Other than the Gold Flower, we do see the return of the Raccoon Tail from Super Mario World (or more recently, Super Mario 3D Land.) This is often a level-breaker because you can simply fly over things, but it does mean level designers can include little secrets in the sky that you might miss. As in every Mario game, just about every level has multiple methods of completion, with hidden nooks and crannies all over it.
Despite the lack of big new things, Nintendo has included many little fun tweaks that keep things fresh. Every level finishes with a slightly different approach to a final flag, for example, and some levels have hidden exits that lead to hidden courses. In fact, some hidden exits lead to special courses in which Mario is shot out of a cannon and can’t slow down, testing your jump timing skills. These cannon courses lead to whole hidden worlds which in turn have their own Coin Run versions.

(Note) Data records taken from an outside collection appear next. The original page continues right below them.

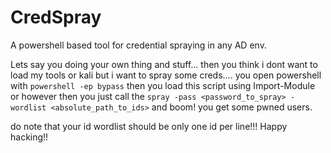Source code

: # CredSpray
A powershell based tool for credential spraying in any AD env.

Lets say you doing your own thing and stuff... then you think i dont want to load my tools or kali but i want to spray some creds....
you open powershell with `powershell -ep bypass` then you load this script using Import-Module or however 
then you just call the `spray -pass <password_to_spray> -wordlist <absolute_path_to_ids>`
and boom! you get some pwned users.

do note that your id wordlist should be only one id per line!!! 
Happy hacking!!
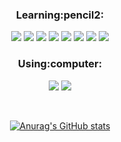 <h3 align="center">Learning:pencil2:</h3>

<div align="center">
  <img src="https://img.shields.io/badge/Python-3776AB?style=flat-square&logo=Python&logoColor=white"/> 
  <img src="https://img.shields.io/badge/HTML5-E34F26?style=flat-square&logo=HTML5&logoColor=white"/> 
  <img src="https://img.shields.io/badge/CSS3-1572B6?style=flat-square&logo=CSS3&logoColor=white"/> 
  <img src="https://img.shields.io/badge/Django-092E20?style=flat-square&logo=Django&logoColor=white"/> 
  <img src="https://img.shields.io/badge/SQLite-003B57?style=flat-square&logo=SQLite&logoColor=white"/> 
  <img src="https://img.shields.io/badge/JavaScript-F7DF1E?style=flat-square&logo=JavaScript&logoColor=black"/> 
  <img src="https://img.shields.io/badge/vue.js-4FC08D?style=flat-square&logo=vue.js&logoColor=black"/> 
  <img src="https://img.shields.io/badge/react-61DAFB?style=flat-square&logo=react&logoColor=black"> 
</div>
  


<h3 align="center">Using:computer:</h3>

<p align="center">
<img src="https://img.shields.io/badge/VisualStudioCode-007ACC?style=flat-square&logo=VisualStudioCode&logoColor=white"/> <img src="https://img.shields.io/badge/PyCharm-C3FC23?style=flat-square&logo=PyCharm&logoColor=black"/>  </p>


<div align="center">

<br />

  [![Anurag's GitHub stats](https://github-readme-stats.vercel.app/api?username=tevem1207&show_icons=true)](https://github.com/tevem1207/github-readme-stats)
</div>
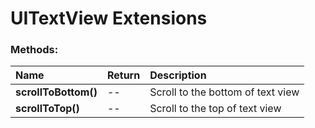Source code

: # UITextView Extensions

### Methods:
|Name | Return | Description |
|:--- | :--- | :--- |
|**scrollToBottom()**| -- | Scroll to the bottom of text view |
|**scrollToTop()**| -- | Scroll to the top of text view |

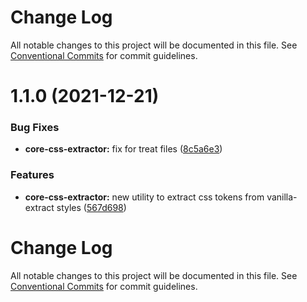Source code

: # Change Log

All notable changes to this project will be documented in this file. See
[Conventional Commits](https://conventionalcommits.org) for commit guidelines.

# 1.1.0 (2021-12-21)

### Bug Fixes

- **core-css-extractor:** fix for treat files
  ([8c5a6e3](https://github.com/newrade/newrade-core/commit/8c5a6e3551b39a97cbb2a399a51cff7a44d07c6e))

### Features

- **core-css-extractor:** new utility to extract css tokens from vanilla-extract
  styles
  ([567d698](https://github.com/newrade/newrade-core/commit/567d6984e197123c559b00cfdf62e516dda7e838))

# Change Log

All notable changes to this project will be documented in this file. See
[Conventional Commits](https://conventionalcommits.org) for commit guidelines.
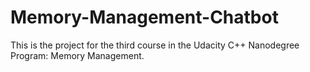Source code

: # Memory-Management-Chatbot
This is the project for the third course in the Udacity C++ Nanodegree Program: Memory Management.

Mario games are masterful in their pacing, and New Super Mario Bros. 2 is no exception. You can zoom through the game and defeat Bowser in less than four hours, but if you stop there you are missing most of the fun. There are still hidden worlds to find (there are clues provided for where they are hiding) and play through. Then there are alternate courses to discover by finding alternate exits from courses, then once you’ve completed all of those you can still go back and collect all the Star Coins you’ve missed.
Each level has three of them, and to find them is sometimes very tricky – either technically or because they’re so well hidden. There are always some clues provided, from a pattern that is not quite symmetric to a weirdly placed warp pipe to an odd gap in the wall. There’s always something to work towards, at least until you’ve done it all, which is going to take 15 hours or more. Then there is still 1 million coins to reach…
The use of the 3DS’s 3D effect in New Super Mario Bros. 2 is minimal. The effect does help you see what parts of the stage are on the same plane as Mario and what is the background, but there is not a lot of depth to the stages and the backgrounds are really just slightly blurred drawings. I would have liked to see an effect somewhat like in Steel Diver, where the foreground seemed to come out of the background.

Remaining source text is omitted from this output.